We start by adding two new "link" pages to your churn and uptime visualizations. Can you send me text similar to the "oxford-anonymous-internet" link page but for these two new link pages? We'll need this text anyway even when we take the next steps below.
We add a new page type to Metrics called "gallery" which displays image files from a local directory directly on the Tor Metrics site. We need this type anyway for the uptime visualizations even when we replace the churn visualizations by something more interactive below. We'd produce these images exactly how you're currently producing them on your server but on the metrics server. Once we deploy this gallery pages, we'll replace the corresponding link pages, though we'd keep the URLs unchanged.
We write some R/ggplot2 code to make the churn visualizations somewhat more interactive by letting users select start and end date, flag type, and displayed metric (absolute numbers, fractions, etc.).

Replying to karsten:

However, I noticed that you didn't implement the wide-to-long suggestion I mentioned a few months ago on metrics-team@, and I think that would make the graphing code somewhat easier. How likely is it that you'll find the time to work on that issue?

I just added that feature. It's in the following branch:

git clone -b long-format https://git.torproject.org/user/phw/sybilhunter.git

The default output is now the long format.
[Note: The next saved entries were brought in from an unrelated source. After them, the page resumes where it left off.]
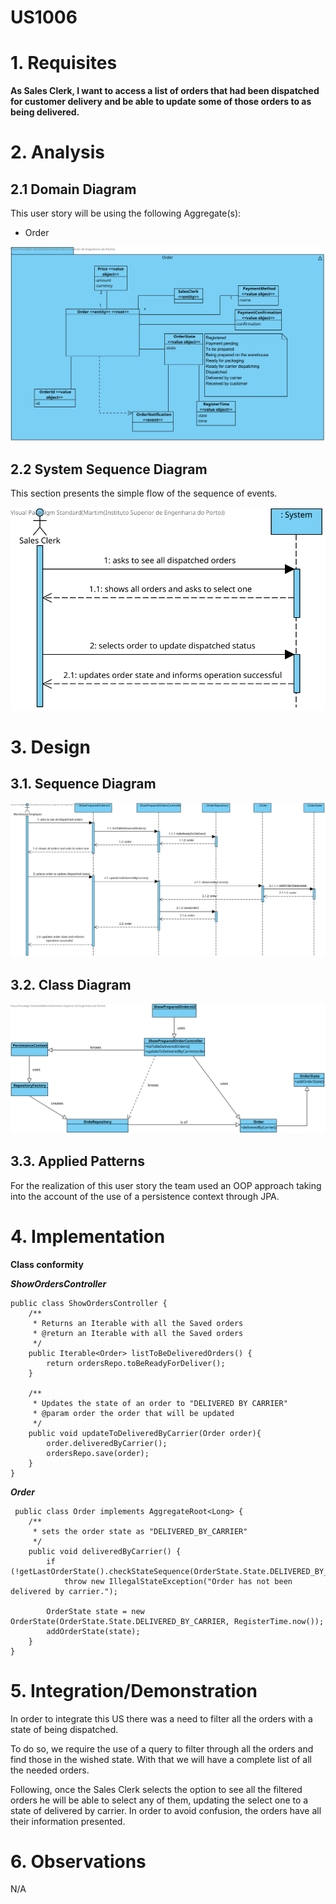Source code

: US1006
=======================================

# 1. Requisites

**As Sales Clerk, I want to access a list of orders that had been dispatched for customer delivery and be able to update some of those orders to as being delivered.**

# 2. Analysis

## 2.1 Domain Diagram

This user story will be using the following Aggregate(s):

- Order

![US1006 - DD](US1006-DD.svg)

## 2.2 System Sequence Diagram

This section presents the simple flow of the sequence of events.

![US11006 - SSD](US1006-SSD.svg)

# 3. Design

## 3.1. Sequence Diagram

![US1006 - SD](US1006-SD.svg)

## 3.2. Class Diagram

![US1006 - CD](US1006-CD.svg)

## 3.3. Applied Patterns

For the realization of this user story the team used an OOP approach taking into the account of the use of a persistence context through JPA.

# 4. Implementation

**Class conformity**

***ShowOrdersController***

    public class ShowOrdersController {
        /**
         * Returns an Iterable with all the Saved orders
         * @return an Iterable with all the Saved orders
         */
        public Iterable<Order> listToBeDeliveredOrders() {
            return ordersRepo.toBeReadyForDeliver();
        }
        
        /**
         * Updates the state of an order to "DELIVERED BY CARRIER"
         * @param order the order that will be updated
         */
        public void updateToDeliveredByCarrier(Order order){
            order.deliveredByCarrier();
            ordersRepo.save(order);
        }
    }

***Order***

     public class Order implements AggregateRoot<Long> { 
        /**
         * sets the order state as "DELIVERED_BY_CARRIER"
         */
        public void deliveredByCarrier() {
            if (!getLastOrderState().checkStateSequence(OrderState.State.DELIVERED_BY_CARRIER))
                throw new IllegalStateException("Order has not been delivered by carrier.");
    
            OrderState state = new OrderState(OrderState.State.DELIVERED_BY_CARRIER, RegisterTime.now());
            addOrderState(state);
        }
    }

# 5. Integration/Demonstration

In order to integrate this US there was a need to filter all the orders with a state of being dispatched.

To do so, we require the use of a query to filter through all the orders and find those in the wished state. With that we will have
a complete list of all the needed orders.

Following, once the Sales Clerk selects the option to see all the filtered orders he will be able to select any of them,
updating the select one to a state of delivered by carrier. In order to avoid confusion, the orders have all their information presented.

# 6. Observations

N/A
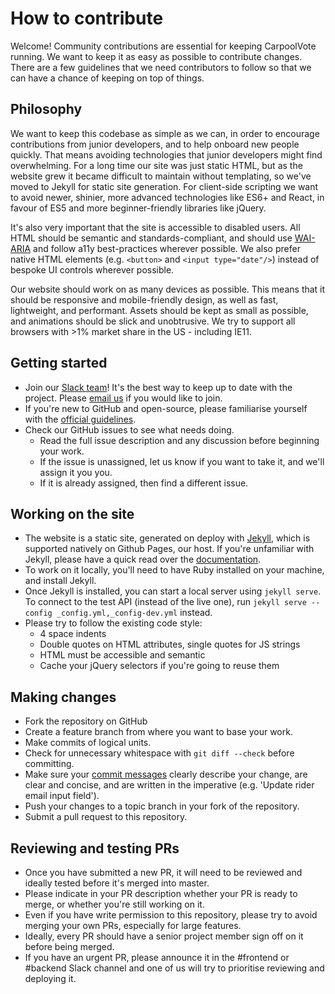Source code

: # How to contribute

Welcome! Community contributions are essential for keeping CarpoolVote running. We want to keep it as easy as possible to contribute changes. There are a few guidelines that we need contributors to follow so that we can have a chance of keeping on top of things.

## Philosophy

We want to keep this codebase as simple as we can, in order to encourage contributions from junior developers, and to help onboard new people quickly. That means avoiding technologies that junior developers might find overwhelming. For a long time our site was just static HTML, but as the website grew it became difficult to maintain without templating, so we've moved to Jekyll for static site generation. For client-side scripting we want to avoid newer, shinier, more advanced technologies like ES6+ and React, in favour of ES5 and more beginner-friendly libraries like jQuery.

It's also very important that the site is accessible to disabled users. All HTML should be semantic and standards-compliant, and should use [WAI-ARIA](https://www.w3.org/WAI/intro/aria) and follow a11y best-practices wherever possible. We also prefer native HTML elements (e.g. `<button>` and `<input type="date"/>`) instead of bespoke UI controls wherever possible.

Our website should work on as many devices as possible. This means that it should be responsive and mobile-friendly design, as well as fast, lightweight, and performant. Assets should be kept as small as possible, and animations should be slick and unobtrusive. We try to support all browsers with >1% market share in the US - including IE11.

## Getting started

- Join our [Slack team](https://carpool-vote.slack.com/)! It's the best way to keep up to date with the project. Please [email us](mailto:slack@carpoolvote.com) if you would like to join.
- If you're new to GitHub and open-source, please familiarise yourself 
with the [official guidelines](https://guides.github.com/activities/contributing-to-open-source/).
- Check our GitHub issues to see what needs doing.
	- Read the full issue description and any discussion before beginning your work.
	- If the issue is unassigned, let us know if you want to take it, and we'll assign it you you.
	- If it is already assigned, then find a different issue.

## Working on the site

- The website is a static site, generated on deploy with [Jekyll](https://jekyllrb.com/), which is supported natively on Github Pages, our host. If you're unfamiliar with Jekyll, please have a quick read over the [documentation](https://jekyllrb.com/docs/home/).
- To work on it locally, you'll need to have Ruby installed on your machine, and install Jekyll.
- Once Jekyll is installed, you can start a local server using `jekyll serve`. To connect to the test API (instead of the live one), run `jekyll serve --config _config.yml,_config-dev.yml` instead.
- Please try to follow the existing code style:
	- 4 space indents
	- Double quotes on HTML attributes, single quotes for JS strings
	- HTML must be accessible and semantic
	- Cache your jQuery selectors if you're going to reuse them

## Making changes

- Fork the repository on GitHub
- Create a feature branch from where you want to base your work.
- Make commits of logical units.
- Check for unnecessary whitespace with `git diff --check` before committing.
- Make sure your [commit messages](https://github.com/erlang/otp/wiki/writing-good-commit-messages) 
clearly describe your change, are clear and concise, and are written in 
the imperative (e.g. 'Update rider email input field').
- Push your changes to a topic branch in your fork of the repository.
- Submit a pull request to this repository.

## Reviewing and testing PRs

- Once you have submitted a new PR, it will need to be reviewed and ideally tested before it's merged into master.
- Please indicate in your PR description whether your PR is ready to merge, or whether you're still working on it.
- Even if you have write permission to this repository, please try to avoid merging your own PRs, especially for large features.
- Ideally, every PR should have a senior project member sign off on it before being merged.
- If you have an urgent PR, please announce it in the #frontend or #backend Slack channel and one of us will try to prioritise reviewing and deploying it.
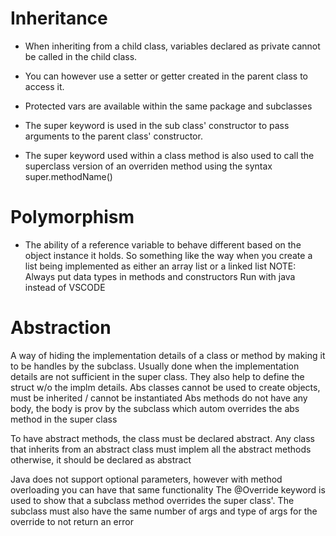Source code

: # Inheritance

- When inheriting from a child class, variables declared as private cannot be called in the child class. 
- You can however use a setter or getter created in the parent class to access it.
- Protected vars are available within the same package and subclasses

- The super keyword is used in the sub class' constructor to pass arguments to the parent class' constructor.
- The super keyword used within a class method is also used to call the superclass version of an overriden method using the syntax super.methodName()


# Polymorphism

- The ability of a reference variable to behave different based on the object instance it holds. 
So something like the way when you create a list being implemented as either an array list or a linked list
NOTE: Always put data types in methods and constructors
Run with java instead of VSCODE

# Abstraction
A way of hiding the implementation details of a class or method by making it to be handles by the subclass. Usually done when the implementation details are not sufficient in the super class. They also help to define the struct w/o the implm details.
Abs classes cannot be used to create objects, must be inherited / cannot be instantiated
Abs methods do not have any body, the body is prov by the subclass which autom overrides the abs method in the super class

To have abstract methods, the class must be declared abstract.
Any class that inherits from an abstract class must implem all the abstract methods otherwise, it should be declared as abstract

Java does not support optional parameters, however with method overloading you can have that same functionality
The @Override keyword is used to show that a subclass method overrides the super class'. The subclass must also have the same number of args and type of args for the override to not return an error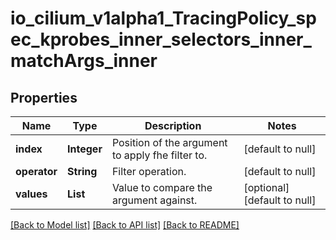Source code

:# io_cilium_v1alpha1_TracingPolicy_spec_kprobes_inner_selectors_inner_matchArgs_inner
## Properties

| Name | Type | Description | Notes |
|------------ | ------------- | ------------- | -------------|
| **index** | **Integer** | Position of the argument to apply fhe filter to. | [default to null] |
| **operator** | **String** | Filter operation. | [default to null] |
| **values** | **List** | Value to compare the argument against. | [optional] [default to null] |

[[Back to Model list]](../README.md#documentation-for-models) [[Back to API list]](../README.md#documentation-for-api-endpoints) [[Back to README]](../README.md)

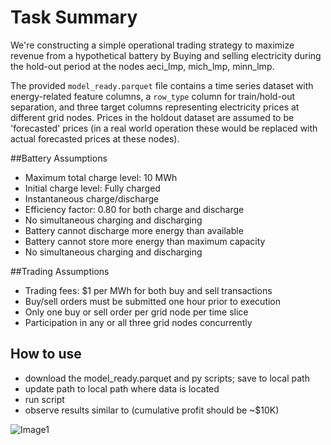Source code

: # Task Summary

We're constructing a simple operational trading strategy to maximize revenue from a hypothetical battery by Buying and selling electricity during the hold-out period at the nodes aeci_lmp, mich_lmp, minn_lmp.

The provided `model_ready.parquet` file contains a time series dataset with energy-related feature columns, a `row_type` column for train/hold-out separation, and three target columns representing electricity prices at different grid nodes.  Prices in the holdout dataset are assumed to be 'forecasted' prices (in a real world operation these would be replaced with actual forecasted prices at these nodes).

##Battery Assumptions

- Maximum total charge level: 10 MWh
- Initial charge level: Fully charged
- Instantaneous charge/discharge
- Efficiency factor: 0.80 for both charge and discharge
- No simultaneous charging and discharging
- Battery cannot discharge more energy than available
- Battery cannot store more energy than maximum capacity
- No simultaneous charging and discharging

##Trading Assumptions

- Trading fees: $1 per MWh for both buy and sell transactions
- Buy/sell orders must be submitted one hour prior to execution
- Only one buy or sell order per grid node per time slice
- Participation in any or all three grid nodes concurrently

## How to use
- download the model_ready.parquet and py scripts; save to local path
- update path to local path where data is located
- run script
- observe results similar to (cumulative profit should be ~$10K)

![Image1](https://github.com/romilan24/Multi-Battery-Storage-Optimization/blob/main/Buy_Sell_Cumulative_Profit.png)
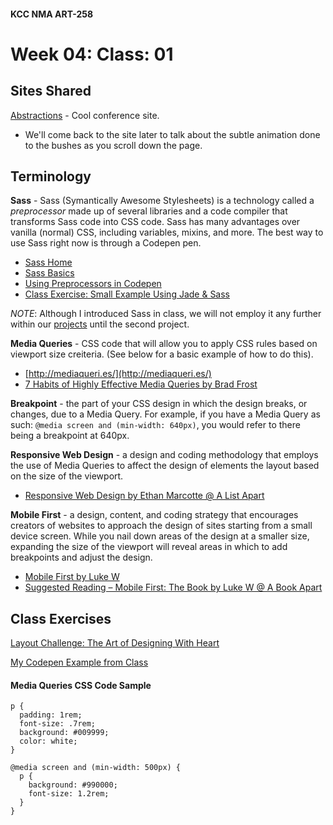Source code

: #### KCC NMA ART-258
# Week 04: Class: 01

## Sites Shared

[Abstractions](http://abstractions.io) - Cool conference site.

- We'll come back to the site later to talk about the subtle animation done to the bushes as you scroll down the page.

## Terminology

__Sass__ - Sass (Symantically Awesome Stylesheets) is a technology called a _preprocessor_ made up of several libraries and a code compiler that transforms Sass code into CSS code. Sass has many advantages over vanilla (normal) CSS, including variables, mixins, and more. The best way to use Sass right now is through a Codepen pen.

- [Sass Home](http://sass-lang.com)
- [Sass Basics](http://sass-lang.com/guide)
- [Using Preprocessors in Codepen](https://blog.codepen.io/documentation/editor/using-css-preprocessors/)
- [Class Exercise: Small Example Using Jade & Sass](http://codepen.io/simplesessions/pen/JRdoJa)

_NOTE_: Although I introduced Sass in class, we will not employ it any further within our [projects](https://github.com/simplesessions/kcc-nma-art258-projects) until the second project.

__Media Queries__ - CSS code that will allow you to apply CSS rules based on viewport size creiteria. (See below for a basic example of how to do this).

- [http://mediaqueri.es/](http://mediaqueri.es/)
- [7 Habits of Highly Effective Media Queries by Brad Frost](http://bradfrost.com/blog/post/7-habits-of-highly-effective-media-queries/)

__Breakpoint__ - the part of your CSS design in which the design breaks, or changes, due to a Media Query. For example, if you have a Media Query as such: `@media screen and (min-width: 640px)`, you would refer to there being a breakpoint at 640px.

__Responsive Web Design__ - a design and coding methodology that employs the use of Media Queries to affect the design of elements the layout based on the size of the viewport.

- [Responsive Web Design by Ethan Marcotte @ A List Apart](http://alistapart.com/article/responsive-web-design)

__Mobile First__ - a design, content, and coding strategy that encourages creators of websites to approach the design of sites starting from a small device screen. While you nail down areas of the design at a smaller size, expanding the size of the viewport will reveal areas in which to add breakpoints and adjust the design.

- [Mobile First by Luke W](http://www.lukew.com/ff/entry.asp?933)
- [Suggested Reading – Mobile First: The Book by Luke W @ A Book Apart](https://abookapart.com/products/mobile-first)

## Class Exercises

[Layout Challenge: The Art of Designing With Heart](https://m.signalvnoise.com/the-art-of-designing-with-heart-f5dc4df21697)

[My Codepen Example from Class](http://codepen.io/simplesessions/pen/XjbJxY)

#### Media Queries CSS Code Sample

    p {
      padding: 1rem;
      font-size: .7rem;
      background: #009999;
      color: white;
    }

    @media screen and (min-width: 500px) {
      p {
        background: #990000;
        font-size: 1.2rem;
      }
    }
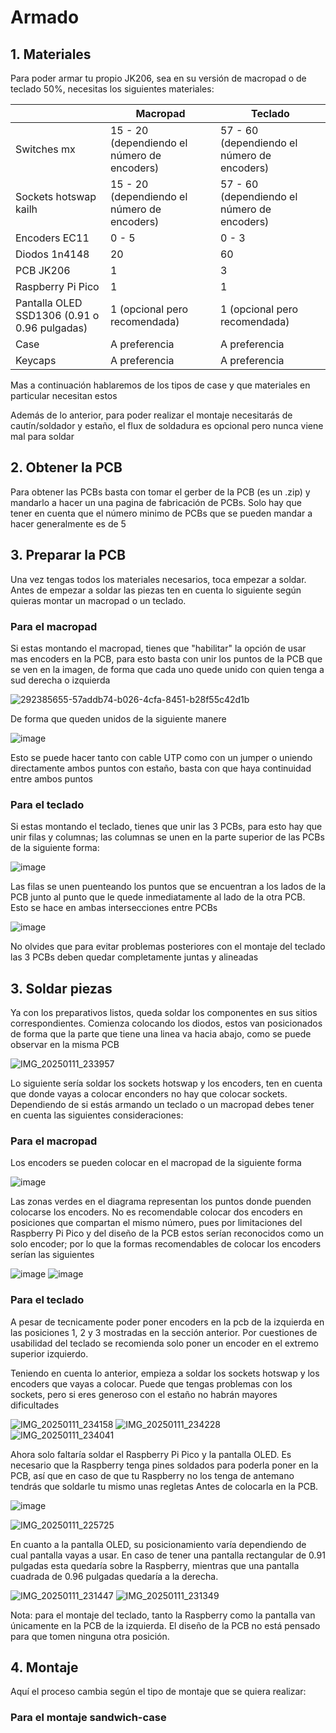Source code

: 
<h1 align="Left"> Armado </h1>

<h2 align="Left"> 1. Materiales </h2>

Para poder armar tu propio JK206, sea en su versión de macropad o de teclado 50%, necesitas los siguientes materiales:

|                           | Macropad                                    | Teclado                                     |
| ------------------------- | ------------------------------------------- | ------------------------------------------- |
| Switches mx               | 15 - 20 (dependiendo el número de encoders) | 57 - 60 (dependiendo el número de encoders) |
| Sockets hotswap kailh     | 15 - 20 (dependiendo el número de encoders) | 57 - 60 (dependiendo el número de encoders) |
| Encoders EC11             | 0 - 5                                       | 0 - 3                                       |
| Diodos 1n4148             | 20                                          | 60                                          |
| PCB JK206                 | 1                                           | 3                                           |
| Raspberry Pi Pico         | 1                                           | 1                                           |
| Pantalla OLED SSD1306 (0.91 o 0.96 pulgadas)  | 1 (opcional pero recomendada)               | 1 (opcional pero recomendada)               |
| Case                      | A preferencia                               | A preferencia                               |
| Keycaps                   | A preferencia                               | A preferencia                               |

Mas a continuación hablaremos de los tipos de case y que materiales en particular necesitan estos

Además de lo anterior, para poder realizar el montaje necesitarás de cautín/soldador y estaño, el flux de soldadura es opcional pero nunca viene mal para soldar

<h2 align="Left"> 2. Obtener la PCB </h2>

Para obtener las PCBs basta con tomar el gerber de la PCB (es un .zip) y mandarlo a hacer un una pagina de fabricación de PCBs. Solo hay que tener en cuenta que el número minimo de PCBs que se pueden mandar a hacer generalmente es de 5

<h2 align="Left"> 3. Preparar la PCB </h2>

Una vez tengas todos los materiales necesarios, toca empezar a soldar. Antes de empezar a soldar las piezas ten en cuenta lo siguiente según quieras montar un macropad o un teclado.

<h3 align="Left"> Para el macropad </h3>

Si estas montando el macropad, tienes que "habilitar" la opción de usar mas encoders en la PCB, para esto basta con unir los puntos de la PCB que se ven en la imagen, de forma que cada uno quede unido con quien tenga a sud derecha o izquierda

![292385655-57addb74-b026-4cfa-8451-b28f55c42d1b](https://github.com/JhonatanFerrer/JK206/assets/111335841/2189e91f-a64e-4447-abd9-0322da5fcc75)



De forma que queden unidos de la siguiente manere

![image](https://github.com/JhonatanFerrer/JK206/assets/111335841/20f61c4c-638f-4485-a3b4-19ebd36d7ff5)

Esto se puede hacer tanto con cable UTP como con un jumper o uniendo directamente ambos puntos con estaño, basta con que haya continuidad entre ambos puntos

<h3 align="Left"> Para el teclado </h3>

Si estas montando el teclado, tienes que unir las 3 PCBs, para esto hay que unir filas y columnas; las columnas se unen en la parte superior de las PCBs de la siguiente forma:


![image](https://github.com/JhonatanFerrer/JK206/assets/111335841/8d986f73-baac-420b-a798-1e904f3f9116)

Las filas se unen puenteando los puntos que se encuentran a los lados de la PCB junto al punto que le quede inmediatamente al lado de la otra PCB. Esto se hace en ambas intersecciones entre PCBs

![image](https://github.com/JhonatanFerrer/JK206/assets/111335841/734ff414-ec16-4648-906f-d32c0567a64a)

No olvides que para evitar problemas posteriores con el montaje del teclado las 3 PCBs deben quedar completamente juntas y alineadas


<h2 align="Left"> 3. Soldar piezas </h2>

Ya con los preparativos listos, queda soldar los componentes en sus sitios correspondientes. Comienza colocando los diodos, estos van posicionados de forma que la parte que tiene una linea va hacia abajo, como se puede observar en la misma PCB

![IMG_20250111_233957](https://github.com/user-attachments/assets/0deebb8a-1d8a-4c98-a9b5-f40d03befae3)

Lo siguiente sería soldar los sockets hotswap y los encoders, ten en cuenta que donde vayas a colocar enconders no hay que colocar sockets. Dependiendo de si estás armando un teclado o un macropad debes tener en cuenta las siguientes consideraciones:

<h3 align="Left"> Para el macropad </h3>

Los encoders se pueden colocar en el macropad de la siguiente forma

![image](https://github.com/JhonatanFerrer/JK206/assets/111335841/261219ae-7fc7-40b2-8a4f-46c7caaa28a1)

Las zonas verdes en el diagrama representan los puntos donde puenden colocarse los encoders. No es recomendable colocar dos encoders en posiciones que compartan el mismo número, pues por limitaciones del Raspberry Pi Pico y del diseño de la PCB estos serían reconocidos como un solo encoder; por lo que la formas recomendables de colocar los encoders serían las siguientes


![image](https://github.com/JhonatanFerrer/JK206/assets/111335841/15c20124-f5a1-4b04-b754-f72da8c0276f)
![image](https://github.com/JhonatanFerrer/JK206/assets/111335841/4c740b88-ffe2-471d-b411-18dfd2f6fb84)

<h3 align="Left"> Para el teclado </h3>

A pesar de tecnicamente poder poner encoders en la pcb de la izquierda en las posiciones 1, 2 y 3 mostradas en la sección anterior. Por cuestiones de usabilidad del teclado se recomienda solo poner un encoder en el extremo superior izquierdo.

Teniendo en cuenta lo anterior, empieza a soldar los sockets hotswap y los encoders que vayas a colocar. Puede que tengas problemas con los sockets, pero si eres generoso con el estaño no habrán mayores dificultades

![IMG_20250111_234158](https://github.com/user-attachments/assets/2b18d638-62e7-41cd-bf09-768f42581df7)
![IMG_20250111_234228](https://github.com/user-attachments/assets/5e3aa1e8-e9ce-46b1-a27d-408516879857)
![IMG_20250111_234041](https://github.com/user-attachments/assets/7c991923-5355-49ad-b558-d8e15f57497c)

Ahora solo faltaría soldar el Raspberry Pi Pico y la pantalla OLED. Es necesario que la Raspberry tenga pines soldados para poderla poner en la PCB, así que en caso de que tu Raspberry no los tenga de antemano tendrás que soldarle tu mismo unas regletas Antes de colocarla en la PCB.


![image](https://github.com/JhonatanFerrer/JK206/assets/111335841/e1d4df5e-f2e3-4f1a-a8f8-0bd331d9776c)

![IMG_20250111_225725](https://github.com/user-attachments/assets/9943f2f9-16a2-4e09-a465-cdd6062bb180)


En cuanto a la pantalla OLED, su posicionamiento varía dependiendo de cual pantalla vayas a usar. En caso de tener una pantalla rectangular de 0.91 pulgadas esta quedaría sobre la Raspberry, mientras que una pantalla cuadrada de 0.96 pulgadas quedaría a la derecha.

![IMG_20250111_231447](https://github.com/user-attachments/assets/ea0b8b9f-d76f-4f5e-8f8c-35bf3330b7b8)
![IMG_20250111_231349](https://github.com/user-attachments/assets/3840b839-e131-4758-8a00-a087cf327e41)


Nota: para el montaje del teclado, tanto la Raspberry como la pantalla van únicamente en la PCB de la izquierda. El diseño de la PCB no está pensado para que tomen ninguna otra posición.

<h2 align="Left"> 4. Montaje </h2>

Aquí el proceso cambia según el tipo de montaje que se quiera realizar:

<h3 align="Left"> Para el montaje sandwich-case </h3>
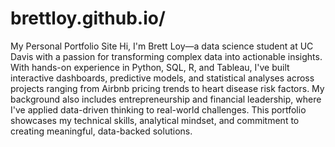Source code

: # brettloy.github.io/
My Personal Portfolio Site
Hi, I'm Brett Loy—a data science student at UC Davis with a passion for transforming complex data into actionable insights. With hands-on experience in Python, SQL, R, and Tableau, I've built interactive dashboards, predictive models, and statistical analyses across projects ranging from Airbnb pricing trends to heart disease risk factors. My background also includes entrepreneurship and financial leadership, where I've applied data-driven thinking to real-world challenges. This portfolio showcases my technical skills, analytical mindset, and commitment to creating meaningful, data-backed solutions.

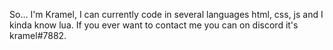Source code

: So... I'm Kramel, I can currently code in several languages html, css, js and I kinda know lua.
If you ever want to contact me you can on discord it's kramel#7882.
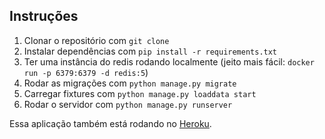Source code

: ## Instruções

1. Clonar o repositório com `git clone `
1. Instalar dependências com  `pip install -r requirements.txt`
1. Ter uma instância do redis rodando localmente (jeito mais fácil: `docker run -p 6379:6379 -d redis:5`)
1. Rodar as migrações com `python manage.py migrate`
1. Carregar fixtures com `python manage.py loaddata start`
1. Rodar o servidor com `python manage.py runserver`

Essa aplicação também está rodando no [Heroku](immuwallet.herokuapp.com).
Here's an example:

Date,Authority,BadExit,Exit,Fast,Guard,HSDir,Named,Running,Stable,Unnamed,V2Dir,Valid,NewChurn,GoneChurn
2016-05-31T01:00:00Z,T,NA,NA,NA,NA,NA,NA,NA,NA,NA,NA,NA,0.00000,0.00000
2016-05-31T01:00:00Z,NA,T,NA,NA,NA,NA,NA,NA,NA,NA,NA,NA,0.00000,0.00000
2016-05-31T01:00:00Z,NA,NA,T,NA,NA,NA,NA,NA,NA,NA,NA,NA,0.00457,0.00457
2016-05-31T01:00:00Z,NA,NA,NA,T,NA,NA,NA,NA,NA,NA,NA,NA,0.00480,0.00315
2016-05-31T01:00:00Z,NA,NA,NA,NA,T,NA,NA,NA,NA,NA,NA,NA,0.00552,0.00184
2016-05-31T01:00:00Z,NA,NA,NA,NA,NA,T,NA,NA,NA,NA,NA,NA,0.00300,0.00030
2016-05-31T01:00:00Z,NA,NA,NA,NA,NA,NA,T,NA,NA,NA,NA,NA,NaN,NaN
2016-05-31T01:00:00Z,NA,NA,NA,NA,NA,NA,NA,T,NA,NA,NA,NA,0.00643,0.00514
2016-05-31T01:00:00Z,NA,NA,NA,NA,NA,NA,NA,NA,T,NA,NA,NA,0.00118,0.00067
2016-05-31T01:00:00Z,NA,NA,NA,NA,NA,NA,NA,NA,NA,T,NA,NA,NaN,NaN
2016-05-31T01:00:00Z,NA,NA,NA,NA,NA,NA,NA,NA,NA,NA,T,NA,0.00349,0.00501
2016-05-31T01:00:00Z,NA,NA,NA,NA,NA,NA,NA,NA,NA,NA,NA,T,0.00643,0.00514

Is that something you can work with?

We start by adding two new "link" pages to your churn and uptime visualizations. Can you send me text similar to the "oxford-anonymous-internet" link page but for these two new link pages? We'll need this text anyway even when we take the next steps below.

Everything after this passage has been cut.